For the first time since I moved into my present studio space …the walls are almost completely empty.  Usually I have paintings hanging on the biggest wall and there are always others propped against it too.  For a month now though I have the extra wall space as nearly all my work is out on exhibition.

I’ve wanted to get down to doing some slightly larger pieces for a long time and as soon as all the work was away, I bought myself four biggish boards and started working on them ….well, three of them to date.  These boards are all 122 x 61 cm and so make for quite a good sized painting …certainly larger than I normally work on.

For a long time now I’ve been rather tentatively using thicker paint.  I bought a selection of colours from the Liquitex range of super heavy bodied acrylic paint. It’s wonderful thick sticky stuff but for a long time I didn’t know what to do with it!  As I say, I was very tentative with my use of it at first but as time has gone by I’ve become somewhat bolder.  So then, these new larger paintings are my attempt to take this process further, to try and work with more and thicker paint, bigger bolder marks and in a slightly more abstract fashion.  As such I decided that seeing as I’m working on a different scale and in a slightly different way, I may as well paint a different subject too.

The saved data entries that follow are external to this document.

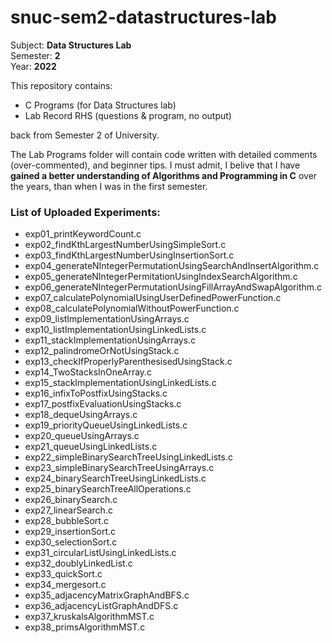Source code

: # snuc-sem2-datastructures-lab

Subject: <b>Data Structures Lab</b> <br>
Semester: <b>2</b> <br>
Year: <b>2022</b>

This repository contains:
* C Programs (for Data Structures lab)
* Lab Record RHS (questions & program, no output)

back from Semester 2 of University.

The Lab Programs folder will contain code written with detailed comments (over-commented), and beginner tips. I must admit, I belive that I have <b>gained a better understanding of Algorithms and Programming in C</b> over the years, than when I was in the first semester.

### List of Uploaded Experiments:

* exp01_printKeywordCount.c
* exp02_findKthLargestNumberUsingSimpleSort.c
* exp03_findKthLargestNumberUsingInsertionSort.c
* exp04_generateNIntegerPermutationUsingSearchAndInsertAlgorithm.c
* exp05_generateNIntegerPermitationUsingIndexSearchAlgorithm.c
* exp06_generateNIntegerPermutationUsingFillArrayAndSwapAlgorithm.c
* exp07_calculatePolynomialUsingUserDefinedPowerFunction.c
* exp08_calculatePolynomialWithoutPowerFunction.c
* exp09_listImplementationUsingArrays.c
* exp10_listImplementationUsingLinkedLists.c
* exp11_stackImplementationUsingArrays.c
* exp12_palindromeOrNotUsingStack.c
* exp13_checkIfProperlyParenthesisedUsingStack.c
* exp14_TwoStacksInOneArray.c
* exp15_stackImplementationUsingLinkedLists.c
* exp16_infixToPostfixUsingStacks.c
* exp17_postfixEvaluationUsingStacks.c
* exp18_dequeUsingArrays.c
* exp19_priorityQueueUsingLinkedLists.c
* exp20_queueUsingArrays.c
* exp21_queueUsingLinkedLists.c
* exp22_simpleBinarySearchTreeUsingLinkedLists.c
* exp23_simpleBinarySearchTreeUsingArrays.c
* exp24_binarySearchTreeUsingLinkedLists.c
* exp25_binarySearchTreeAllOperations.c
* exp26_binarySearch.c
* exp27_linearSearch.c
* exp28_bubbleSort.c
* exp29_insertionSort.c
* exp30_selectionSort.c
* exp31_circularListUsingLinkedLists.c
* exp32_doublyLinkedList.c
* exp33_quickSort.c
* exp34_mergesort.c
* exp35_adjacencyMatrixGraphAndBFS.c
* exp36_adjacencyListGraphAndDFS.c
* exp37_kruskalsAlgorithmMST.c
* exp38_primsAlgorithmMST.c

New painting - "Harbour side"

New painting - "Harbour side"

My studio as you know by now is situated on the harbour side at Irvine.  My front door and window look out across the road and quay to the River Irvine.  On the opposite side of the river is a huge area of saltings that lie between the Irvine and Garnock rivers.  The view from my studio window is constantly changing.  On the high tides the saltings can disappear completely beneath the water, wee outcrops and an odd bush being the only land above water.  Then gradually the land begins to appear, first in long strips and then quite rapidly to leave just pools of water before on really low tides, there being no water to see at all from my studio.  Add to this the constantly changing weather conditions and light …and great change in the colours due to the season and well, it’s quite an amazing place to work next to.

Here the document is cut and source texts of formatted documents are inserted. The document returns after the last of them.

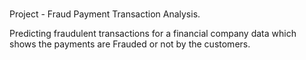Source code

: #
Project - Fraud Payment Transaction Analysis.

Predicting fraudulent transactions for a financial company data which shows the payments are Frauded or not by the customers.
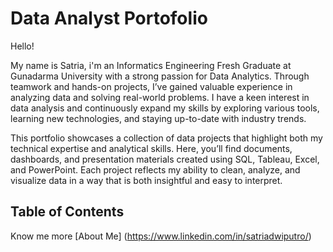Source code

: # Data Analyst Portofolio

Hello!

My name is Satria, i'm an Informatics Engineering Fresh Graduate at Gunadarma University with a strong passion for Data Analytics. Through teamwork and hands-on projects, I’ve gained valuable experience in analyzing data and solving real-world problems. I have a keen interest in data analysis and continuously expand my skills by exploring various tools, learning new technologies, and staying up-to-date with industry trends.

This portfolio showcases a collection of data projects that highlight both my technical expertise and analytical skills. Here, you’ll find documents, dashboards, and presentation materials created using SQL, Tableau, Excel, and PowerPoint. Each project reflects my ability to clean, analyze, and visualize data in a way that is both insightful and easy to interpret.

## Table of Contents

Know me more [About Me] (https://www.linkedin.com/in/satriadwiputro/)
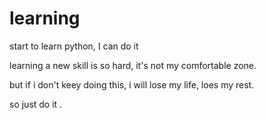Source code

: # learning
start to learn python, I can do it

learning a new skill is so hard, it's not my comfortable zone.

but if i don't keey doing this, i will lose my life, loes my rest.

so just do it .

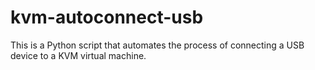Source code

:# kvm-autoconnect-usb
This is a Python script that automates the process of connecting a USB device to a KVM virtual machine.
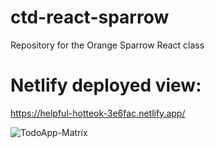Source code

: # ctd-react-sparrow
Repository for the Orange Sparrow React class

# Netlify deployed view:
https://helpful-hotteok-3e6fac.netlify.app/

<img alt="TodoApp-Matrix" src="/aokounev/ctd-react-sparrow/raw/main/src/Screenshots/TodoApp-TheMatrix.png" style="visibility:visible;max-width:100%;">
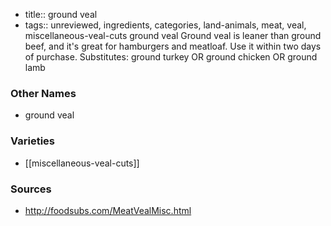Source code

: - title:: ground veal
- tags:: unreviewed, ingredients, categories, land-animals, meat, veal, miscellaneous-veal-cuts
ground veal Ground veal is leaner than ground beef, and it's great for hamburgers and meatloaf. Use it within two days of purchase. Substitutes: ground turkey OR ground chicken OR ground lamb

### Other Names

* ground veal

### Varieties

* [[miscellaneous-veal-cuts]]

### Sources
* http://foodsubs.com/MeatVealMisc.html
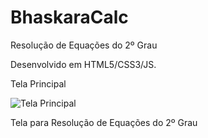 # BhaskaraCalc
 Resolução de Equações do 2º Grau

<p>Desenvolvido em HTML5/CSS3/JS.</p>

<p>Tela Principal</p>
<img src = "https://ibb.co/MpfC9RZ" alt="Tela Principal">

<p>Tela para Resolução de Equações do 2º Grau</p>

New painting - "Irvine Harbour side"

New painting - "Irvine Harbour side"

The new paintings then are based on this very simple but at the same time complex (does that make sense?) view.  I got thinking about this a few weeks ago when after a morning of heavy rain and dark brooding clouds, the conditions suddenly started to improve and small breaks appeared in the cloud allowing bursts of intensely bright light to fall through and onto areas of the saltings.  The colours were amazing.  The sky was a heavy dark purple grey blue and the far horizon a thin dark line.  The saltings though were an intense bright mass of yellows and then back to ochre’s, olive greens and umbers in the shadow in the foreground.  It was beautiful.  I thought about photographing it but realised that it probably wouldn’t capture much of this and so instead just grabbed my small digital voice recorder (used to record meetings, lists of things to do and what to buy on my next visit to Asda) and simply tried to describe what I could see …a sort of audio sketch.  The conditions, light and colours changed rapidly over the next hour and so I made four or five short recordings and decided to use these as the basis for my first couple of paintings.

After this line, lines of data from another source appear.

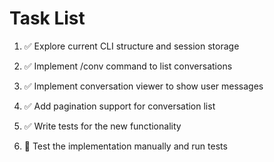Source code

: # Task List

1. ✅ Explore current CLI structure and session storage

2. ✅ Implement /conv command to list conversations

3. ✅ Implement conversation viewer to show user messages

4. ✅ Add pagination support for conversation list

5. ✅ Write tests for the new functionality

6. 🔄 Test the implementation manually and run tests
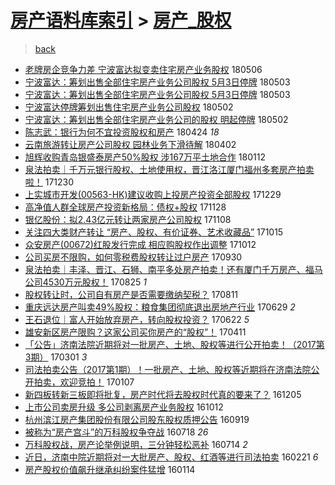 [房产语料库索引](../../README.md)  > [房产_股权](房产_股权.md)
====
> [back](../README.md)

- [老牌房企竞争力差 宁波富达拟变卖住宅房产业务股权](http://jkwz.applinzi.com/ittc/7100144732598699025.html#%E8%80%81%E7%89%8C%E6%88%BF%E4%BC%81%E7%AB%9E%E4%BA%89%E5%8A%9B%E5%B7%AE+%E5%AE%81%E6%B3%A2%E5%AF%8C%E8%BE%BE%E6%8B%9F%E5%8F%98%E5%8D%96%E4%BD%8F%E5%AE%85%E6%88%BF%E4%BA%A7%E4%B8%9A%E5%8A%A1%E8%82%A1%E6%9D%83) 180506  
- [宁波富达：筹划出售全部住宅房产业务公司股权 5月3日停牌](http://jkwz.applinzi.com/ittc/7098806541497140235.html#%E5%AE%81%E6%B3%A2%E5%AF%8C%E8%BE%BE%EF%BC%9A%E7%AD%B9%E5%88%92%E5%87%BA%E5%94%AE%E5%85%A8%E9%83%A8%E4%BD%8F%E5%AE%85%E6%88%BF%E4%BA%A7%E4%B8%9A%E5%8A%A1%E5%85%AC%E5%8F%B8%E8%82%A1%E6%9D%83+5%E6%9C%883%E6%97%A5%E5%81%9C%E7%89%8C) 180503  
- [宁波富达：筹划出售全部住宅房产业务公司股权 5月3日停牌](http://jkwz.applinzi.com/ittc/7098805825936294918.html#%E5%AE%81%E6%B3%A2%E5%AF%8C%E8%BE%BE%EF%BC%9A%E7%AD%B9%E5%88%92%E5%87%BA%E5%94%AE%E5%85%A8%E9%83%A8%E4%BD%8F%E5%AE%85%E6%88%BF%E4%BA%A7%E4%B8%9A%E5%8A%A1%E5%85%AC%E5%8F%B8%E8%82%A1%E6%9D%83+5%E6%9C%883%E6%97%A5%E5%81%9C%E7%89%8C) 180503  
- [宁波富达停牌筹划出售住宅房产业务公司股权](http://jkwz.applinzi.com/ittc/7098623235086353425.html#%E5%AE%81%E6%B3%A2%E5%AF%8C%E8%BE%BE%E5%81%9C%E7%89%8C%E7%AD%B9%E5%88%92%E5%87%BA%E5%94%AE%E4%BD%8F%E5%AE%85%E6%88%BF%E4%BA%A7%E4%B8%9A%E5%8A%A1%E5%85%AC%E5%8F%B8%E8%82%A1%E6%9D%83) 180502  
- [宁波富达：筹划出售全部住宅房产业务公司的股权 明起停牌](http://jkwz.applinzi.com/ittc/7098613720869766151.html#%E5%AE%81%E6%B3%A2%E5%AF%8C%E8%BE%BE%EF%BC%9A%E7%AD%B9%E5%88%92%E5%87%BA%E5%94%AE%E5%85%A8%E9%83%A8%E4%BD%8F%E5%AE%85%E6%88%BF%E4%BA%A7%E4%B8%9A%E5%8A%A1%E5%85%AC%E5%8F%B8%E7%9A%84%E8%82%A1%E6%9D%83+%E6%98%8E%E8%B5%B7%E5%81%9C%E7%89%8C) 180502  
- [陈志武：银行为何不宜投资股权和房产](http://jkwz.applinzi.com/ittc/7095593952847856651.html#%E9%99%88%E5%BF%97%E6%AD%A6%EF%BC%9A%E9%93%B6%E8%A1%8C%E4%B8%BA%E4%BD%95%E4%B8%8D%E5%AE%9C%E6%8A%95%E8%B5%84%E8%82%A1%E6%9D%83%E5%92%8C%E6%88%BF%E4%BA%A7) 180424 *18* 
- [云南旅游转让房产公司股权 园林业务下滑待解](http://jkwz.applinzi.com/ittc/7087531638345171975.html#%E4%BA%91%E5%8D%97%E6%97%85%E6%B8%B8%E8%BD%AC%E8%AE%A9%E6%88%BF%E4%BA%A7%E5%85%AC%E5%8F%B8%E8%82%A1%E6%9D%83+%E5%9B%AD%E6%9E%97%E4%B8%9A%E5%8A%A1%E4%B8%8B%E6%BB%91%E5%BE%85%E8%A7%A3) 180402  
- [旭辉收购青岛银盛泰房产50%股权 涉167万平土地合作](http://jkwz.applinzi.com/ittc/7057609420219876362.html#%E6%97%AD%E8%BE%89%E6%94%B6%E8%B4%AD%E9%9D%92%E5%B2%9B%E9%93%B6%E7%9B%9B%E6%B3%B0%E6%88%BF%E4%BA%A750%25%E8%82%A1%E6%9D%83+%E6%B6%89167%E4%B8%87%E5%B9%B3%E5%9C%9F%E5%9C%B0%E5%90%88%E4%BD%9C) 180112  
- [泉法拍卖｜千万元银行股权、土地使用权，晋江洛江厦门福州多套房产拍卖啦！](http://jkwz.applinzi.com/ittc/7052986738765464592.html#%E6%B3%89%E6%B3%95%E6%8B%8D%E5%8D%96%EF%BD%9C%E5%8D%83%E4%B8%87%E5%85%83%E9%93%B6%E8%A1%8C%E8%82%A1%E6%9D%83%E3%80%81%E5%9C%9F%E5%9C%B0%E4%BD%BF%E7%94%A8%E6%9D%83%EF%BC%8C%E6%99%8B%E6%B1%9F%E6%B4%9B%E6%B1%9F%E5%8E%A6%E9%97%A8%E7%A6%8F%E5%B7%9E%E5%A4%9A%E5%A5%97%E6%88%BF%E4%BA%A7%E6%8B%8D%E5%8D%96%E5%95%A6%EF%BC%81) 171230  
- [上实城市开发(00563-HK)建议收购上投房产投资全部股权](http://jkwz.applinzi.com/ittc/7052588802927756305.html#%E4%B8%8A%E5%AE%9E%E5%9F%8E%E5%B8%82%E5%BC%80%E5%8F%91%2800563-HK%29%E5%BB%BA%E8%AE%AE%E6%94%B6%E8%B4%AD%E4%B8%8A%E6%8A%95%E6%88%BF%E4%BA%A7%E6%8A%95%E8%B5%84%E5%85%A8%E9%83%A8%E8%82%A1%E6%9D%83) 171229  
- [高净值人群全球房产投资新格局：债权+股权](http://jkwz.applinzi.com/ittc/7040792516633297936.html#%E9%AB%98%E5%87%80%E5%80%BC%E4%BA%BA%E7%BE%A4%E5%85%A8%E7%90%83%E6%88%BF%E4%BA%A7%E6%8A%95%E8%B5%84%E6%96%B0%E6%A0%BC%E5%B1%80%EF%BC%9A%E5%80%BA%E6%9D%83%2B%E8%82%A1%E6%9D%83) 171128  
- [银亿股份：拟2.43亿元转让两家房产公司股权](http://jkwz.applinzi.com/ittc/7033648239859991569.html#%E9%93%B6%E4%BA%BF%E8%82%A1%E4%BB%BD%EF%BC%9A%E6%8B%9F2.43%E4%BA%BF%E5%85%83%E8%BD%AC%E8%AE%A9%E4%B8%A4%E5%AE%B6%E6%88%BF%E4%BA%A7%E5%85%AC%E5%8F%B8%E8%82%A1%E6%9D%83) 171108  
- [关注四大类财产转让 “房产、股权、有价证券、艺术收藏品”](http://jkwz.applinzi.com/ittc/7023911750947308561.html#%E5%85%B3%E6%B3%A8%E5%9B%9B%E5%A4%A7%E7%B1%BB%E8%B4%A2%E4%BA%A7%E8%BD%AC%E8%AE%A9+%E2%80%9C%E6%88%BF%E4%BA%A7%E3%80%81%E8%82%A1%E6%9D%83%E3%80%81%E6%9C%89%E4%BB%B7%E8%AF%81%E5%88%B8%E3%80%81%E8%89%BA%E6%9C%AF%E6%94%B6%E8%97%8F%E5%93%81%E2%80%9D) 171015  
- [众安房产(00672)红股发行完成 相应购股权作出调整](http://jkwz.applinzi.com/ittc/7023630753605354512.html#%E4%BC%97%E5%AE%89%E6%88%BF%E4%BA%A7%2800672%29%E7%BA%A2%E8%82%A1%E5%8F%91%E8%A1%8C%E5%AE%8C%E6%88%90+%E7%9B%B8%E5%BA%94%E8%B4%AD%E8%82%A1%E6%9D%83%E4%BD%9C%E5%87%BA%E8%B0%83%E6%95%B4) 171012  
- [公司买房不限购，如何零税费股权转让过户房产](http://jkwz.applinzi.com/ittc/7019158820897686545.html#%E5%85%AC%E5%8F%B8%E4%B9%B0%E6%88%BF%E4%B8%8D%E9%99%90%E8%B4%AD%EF%BC%8C%E5%A6%82%E4%BD%95%E9%9B%B6%E7%A8%8E%E8%B4%B9%E8%82%A1%E6%9D%83%E8%BD%AC%E8%AE%A9%E8%BF%87%E6%88%B7%E6%88%BF%E4%BA%A7) 170930  
- [泉法拍卖｜丰泽、晋江、石狮、南平多处房产拍卖！还有厦门千万房产、福马公司4530万元股权！](http://jkwz.applinzi.com/ittc/7005850035135464465.html#%E6%B3%89%E6%B3%95%E6%8B%8D%E5%8D%96%EF%BD%9C%E4%B8%B0%E6%B3%BD%E3%80%81%E6%99%8B%E6%B1%9F%E3%80%81%E7%9F%B3%E7%8B%AE%E3%80%81%E5%8D%97%E5%B9%B3%E5%A4%9A%E5%A4%84%E6%88%BF%E4%BA%A7%E6%8B%8D%E5%8D%96%EF%BC%81%E8%BF%98%E6%9C%89%E5%8E%A6%E9%97%A8%E5%8D%83%E4%B8%87%E6%88%BF%E4%BA%A7%E3%80%81%E7%A6%8F%E9%A9%AC%E5%85%AC%E5%8F%B84530%E4%B8%87%E5%85%83%E8%82%A1%E6%9D%83%EF%BC%81) 170825 *1* 
- [股权转让时，公司自有房产是否需要缴纳契税？](http://jkwz.applinzi.com/ittc/7000475259831321617.html#%E8%82%A1%E6%9D%83%E8%BD%AC%E8%AE%A9%E6%97%B6%EF%BC%8C%E5%85%AC%E5%8F%B8%E8%87%AA%E6%9C%89%E6%88%BF%E4%BA%A7%E6%98%AF%E5%90%A6%E9%9C%80%E8%A6%81%E7%BC%B4%E7%BA%B3%E5%A5%91%E7%A8%8E%EF%BC%9F) 170811  
- [重庆远达房产叫卖49%股权：粮食集团彻底退出房地产行业](http://jkwz.applinzi.com/ittc/6984712436580877316.html#%E9%87%8D%E5%BA%86%E8%BF%9C%E8%BE%BE%E6%88%BF%E4%BA%A7%E5%8F%AB%E5%8D%9649%25%E8%82%A1%E6%9D%83%EF%BC%9A%E7%B2%AE%E9%A3%9F%E9%9B%86%E5%9B%A2%E5%BD%BB%E5%BA%95%E9%80%80%E5%87%BA%E6%88%BF%E5%9C%B0%E4%BA%A7%E8%A1%8C%E4%B8%9A) 170629 *2* 
- [王石退位｜富人开始放弃房产，转向股权投资？](http://jkwz.applinzi.com/ittc/6981915587574760453.html#%E7%8E%8B%E7%9F%B3%E9%80%80%E4%BD%8D%EF%BD%9C%E5%AF%8C%E4%BA%BA%E5%BC%80%E5%A7%8B%E6%94%BE%E5%BC%83%E6%88%BF%E4%BA%A7%EF%BC%8C%E8%BD%AC%E5%90%91%E8%82%A1%E6%9D%83%E6%8A%95%E8%B5%84%EF%BC%9F) 170622 *5* 
- [雄安新区房产限购？这家公司买你房产的“股权”！](http://jkwz.applinzi.com/ittc/6955061327847490565.html#%E9%9B%84%E5%AE%89%E6%96%B0%E5%8C%BA%E6%88%BF%E4%BA%A7%E9%99%90%E8%B4%AD%EF%BC%9F%E8%BF%99%E5%AE%B6%E5%85%AC%E5%8F%B8%E4%B9%B0%E4%BD%A0%E6%88%BF%E4%BA%A7%E7%9A%84%E2%80%9C%E8%82%A1%E6%9D%83%E2%80%9D%EF%BC%81) 170411  
- [「公告」济南法院近期将对一批房产、土地、股权等进行公开拍卖！（2017第3期）](http://jkwz.applinzi.com/ittc/6940042143904302085.html#%E3%80%8C%E5%85%AC%E5%91%8A%E3%80%8D%E6%B5%8E%E5%8D%97%E6%B3%95%E9%99%A2%E8%BF%91%E6%9C%9F%E5%B0%86%E5%AF%B9%E4%B8%80%E6%89%B9%E6%88%BF%E4%BA%A7%E3%80%81%E5%9C%9F%E5%9C%B0%E3%80%81%E8%82%A1%E6%9D%83%E7%AD%89%E8%BF%9B%E8%A1%8C%E5%85%AC%E5%BC%80%E6%8B%8D%E5%8D%96%EF%BC%81%EF%BC%882017%E7%AC%AC3%E6%9C%9F%EF%BC%89) 170301 *3* 
- [司法拍卖公告（2017第1期）！一批房产、土地、股权等近期将在济南法院公开拍卖，欢迎竞拍！](http://jkwz.applinzi.com/ittc/6920356045959726084.html#%E5%8F%B8%E6%B3%95%E6%8B%8D%E5%8D%96%E5%85%AC%E5%91%8A%EF%BC%882017%E7%AC%AC1%E6%9C%9F%EF%BC%89%EF%BC%81%E4%B8%80%E6%89%B9%E6%88%BF%E4%BA%A7%E3%80%81%E5%9C%9F%E5%9C%B0%E3%80%81%E8%82%A1%E6%9D%83%E7%AD%89%E8%BF%91%E6%9C%9F%E5%B0%86%E5%9C%A8%E6%B5%8E%E5%8D%97%E6%B3%95%E9%99%A2%E5%85%AC%E5%BC%80%E6%8B%8D%E5%8D%96%EF%BC%8C%E6%AC%A2%E8%BF%8E%E7%AB%9E%E6%8B%8D%EF%BC%81) 170107  
- [新四板转新三板即将批复，房产时代将去股权时代真的要来了？](http://jkwz.applinzi.com/ittc/6908130329553798148.html#%E6%96%B0%E5%9B%9B%E6%9D%BF%E8%BD%AC%E6%96%B0%E4%B8%89%E6%9D%BF%E5%8D%B3%E5%B0%86%E6%89%B9%E5%A4%8D%EF%BC%8C%E6%88%BF%E4%BA%A7%E6%97%B6%E4%BB%A3%E5%B0%86%E5%8E%BB%E8%82%A1%E6%9D%83%E6%97%B6%E4%BB%A3%E7%9C%9F%E7%9A%84%E8%A6%81%E6%9D%A5%E4%BA%86%EF%BC%9F) 161205  
- [上市公司卖房升级 多公司剥离房产业务股权](http://jkwz.applinzi.com/ittc/6888206958837892101.html#%E4%B8%8A%E5%B8%82%E5%85%AC%E5%8F%B8%E5%8D%96%E6%88%BF%E5%8D%87%E7%BA%A7+%E5%A4%9A%E5%85%AC%E5%8F%B8%E5%89%A5%E7%A6%BB%E6%88%BF%E4%BA%A7%E4%B8%9A%E5%8A%A1%E8%82%A1%E6%9D%83) 161012  
- [杭州滨江房产集团股份有限公司股东股权质押公告](http://jkwz.applinzi.com/ittc/6879437082904232964.html#%E6%9D%AD%E5%B7%9E%E6%BB%A8%E6%B1%9F%E6%88%BF%E4%BA%A7%E9%9B%86%E5%9B%A2%E8%82%A1%E4%BB%BD%E6%9C%89%E9%99%90%E5%85%AC%E5%8F%B8%E8%82%A1%E4%B8%9C%E8%82%A1%E6%9D%83%E8%B4%A8%E6%8A%BC%E5%85%AC%E5%91%8A) 160919  
- [被称为“房产宫斗”的万科股权争夺战](http://jkwz.applinzi.com/ittc/6856226750094377988.html#%E8%A2%AB%E7%A7%B0%E4%B8%BA%E2%80%9C%E6%88%BF%E4%BA%A7%E5%AE%AB%E6%96%97%E2%80%9D%E7%9A%84%E4%B8%87%E7%A7%91%E8%82%A1%E6%9D%83%E4%BA%89%E5%A4%BA%E6%88%98) 160718 *26* 
- [万科股权战，房产论举例说明，三分钟轻松恶补](http://jkwz.applinzi.com/ittc/6854392651142661124.html#%E4%B8%87%E7%A7%91%E8%82%A1%E6%9D%83%E6%88%98%EF%BC%8C%E6%88%BF%E4%BA%A7%E8%AE%BA%E4%B8%BE%E4%BE%8B%E8%AF%B4%E6%98%8E%EF%BC%8C%E4%B8%89%E5%88%86%E9%92%9F%E8%BD%BB%E6%9D%BE%E6%81%B6%E8%A1%A5) 160714 *2* 
- [近日，济南中院近期将对一大批房产、股权、红酒等进行司法拍卖](http://jkwz.applinzi.com/ittc/6801340145152295940.html#%E8%BF%91%E6%97%A5%EF%BC%8C%E6%B5%8E%E5%8D%97%E4%B8%AD%E9%99%A2%E8%BF%91%E6%9C%9F%E5%B0%86%E5%AF%B9%E4%B8%80%E5%A4%A7%E6%89%B9%E6%88%BF%E4%BA%A7%E3%80%81%E8%82%A1%E6%9D%83%E3%80%81%E7%BA%A2%E9%85%92%E7%AD%89%E8%BF%9B%E8%A1%8C%E5%8F%B8%E6%B3%95%E6%8B%8D%E5%8D%96) 160221 *6* 
- [房产股权价值飙升继承纠纷案件猛增](http://jkwz.applinzi.com/ittc/6787177665073251333.html#%E6%88%BF%E4%BA%A7%E8%82%A1%E6%9D%83%E4%BB%B7%E5%80%BC%E9%A3%99%E5%8D%87%E7%BB%A7%E6%89%BF%E7%BA%A0%E7%BA%B7%E6%A1%88%E4%BB%B6%E7%8C%9B%E5%A2%9E) 160114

I’d never really thought about using the voice recorder as a kind of sketch book before and it has been pleasing how well it’s working for me.  The first two paintings have developed quite well and I’m now starting on two others that are going to be about the view at or around high tide …and in different light….I’ve been making further recordings during the last few days while the high tides have coincided with the best daylight.   I’ve tried to use just my bigger brushes …a one and a half inch flat brush being the smallest and then working right up to my large old six inch bristle house painting brushes.  I have still drawn into these with pastel but this is quite limited and this just helps to create a nice balance of marks rather than being a main feature as in a lot of my previous paintings.  It really has been an interesting couple of weeks and at long last this is much more what I’ve wanted to do.

Work in progress - Studio E

Work in progress - Studio E

Of course having the funds to be able to purchase the materials (these paints are quite expensive …and a six inch house brush swallows a lot of paint) and being able to afford to spend time experimenting …is all down to the Jolomo Award.  Without it I’d be forced to keep producing smaller more sellable paintings rather than trying to develop new and better and perhaps more challenging work.  I was a lucky chap back in June 2009 when I won that award and its funding has supported me to this point and will probably do so for at least a couple of years more.  The 2011 Jolomo Awards are in progress now and so it’ll be great to see who eventually wins through when the awards are announced in June.  Who ever it is, they’ll certainly find it makes a huge difference to their career …it’s certainly made a huge change to my work as an artist.

Anyway, I’ve got until the 12th March before the show ends at the Strathearn Gallery and my studio gets some what more cluttered again.  That said, the gallery have sold a number of pieces to date so that has been very encouraging …and of course it means I’ll have to keep painting …I have a busy year ahead.   There should be a list on my website shortly, giving details of forthcoming exhibitions throughout 2011.